TASK DIRECTIONS:
Every line in the entries where "pass" is found should be copied.

:: RECORDS PROVIDED

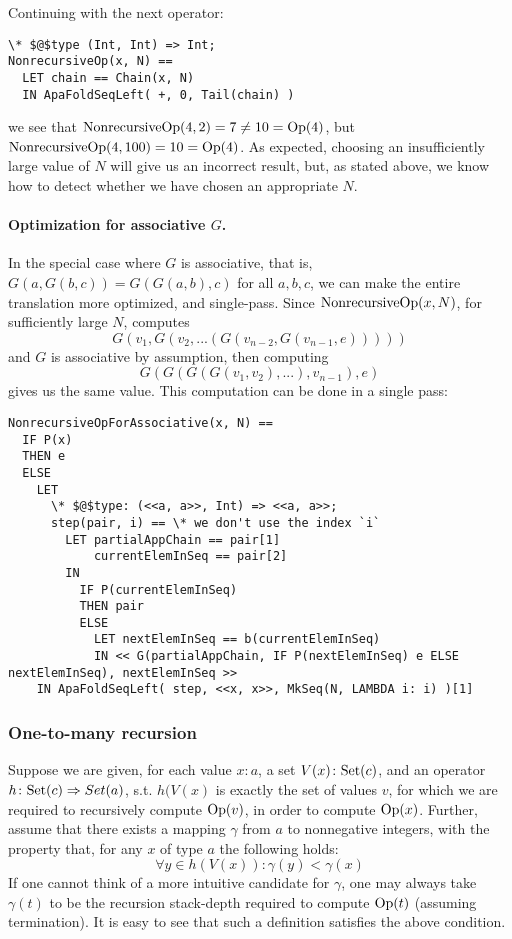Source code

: Continuing with the next operator:
\begin{lstlisting}[language=tla,columns=fullflexible]
\* $@$type (Int, Int) => Int;
NonrecursiveOp(x, N) ==
  LET chain == Chain(x, N)
  IN ApaFoldSeqLeft( +, 0, Tail(chain) )
\end{lstlisting}
%
we see that $\mathrm{NonrecursiveOp}(4, 2) = 7 \ne 10 = \mathrm{Op}(4)$, but $\mathrm{NonrecursiveOp}(4, 100) = 10 = \mathrm{Op}(4)$.
As expected, choosing an insufficiently large value of $N$ will give us an incorrect result, but, as stated above, we know how to detect whether we have chosen an appropriate $N$.

\paragraph{ Optimization for associative $G$.}
In the special case where $G$ is associative, that is, $G(a, G(b, c)) = G(G(a, b), c)$ for all $a,b,c$, we can make the entire translation more optimized, and single-pass. Since $\mathrm{NonrecursiveOp}(x,N)$, for sufficiently large $N$, computes 
\[
G(v_1, G(v_2, ... (G(v_{n-2}, G(v_{n-1}, e)))))
\]
%
and $G$ is associative by assumption, then computing
\[
G(G(G(G(v_1, v_2), ...), v_{n-1}), e)
\]
gives us the same value. This computation can be done in a single pass:
\begin{lstlisting}[language=tla,columns=fullflexible]
NonrecursiveOpForAssociative(x, N) ==
  IF P(x)
  THEN e
  ELSE
    LET 
      \* $@$type: (<<a, a>>, Int) => <<a, a>>;
      step(pair, i) == \* we don't use the index `i`
        LET partialAppChain == pair[1]
            currentElemInSeq == pair[2]
        IN
          IF P(currentElemInSeq)
          THEN pair
          ELSE
            LET nextElemInSeq == b(currentElemInSeq)
            IN << G(partialAppChain, IF P(nextElemInSeq) e ELSE nextElemInSeq), nextElemInSeq >>
    IN ApaFoldSeqLeft( step, <<x, x>>, MkSeq(N, LAMBDA i: i) )[1]
\end{lstlisting}

\subsubsection{One-to-many recursion}

Suppose we are given, for each value $x: a$, a set $V(x)\colon \mathrm{Set}(c)$, and an operator $h\colon \mathrm{Set}(c) \Rightarrow Set(a)$, s.t. $h(V(x)$ is exactly the set of values $v$, for which we are required to recursively compute $\mathrm{Op}(v)$, in order to compute $\mathrm{Op}(x)$. 
Further, assume that there exists a mapping $\gamma$ from $a$ to nonnegative integers, with the property that, for any $x$ of type $a$ the following holds:
\[
\forall y \in h(V(x))\colon \gamma(y) < \gamma(x) 
\]
%
If one cannot think of a more intuitive candidate for $\gamma$, one may always take $\gamma(t)$ to be the recursion stack-depth required to compute $\mathrm{Op}(t)$ (assuming termination). It is easy to see that such a definition satisfies the above condition.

::::

RESPONSE:
In the special case where $G$ is associative, that is, $G(a, G(b, c)) = G(G(a, b), c)$ for all $a,b,c$, we can make the entire translation more optimized, and single-pass. Since $\mathrm{NonrecursiveOp}(x,N)$, for sufficiently large $N$, computes 
gives us the same value. This computation can be done in a single pass:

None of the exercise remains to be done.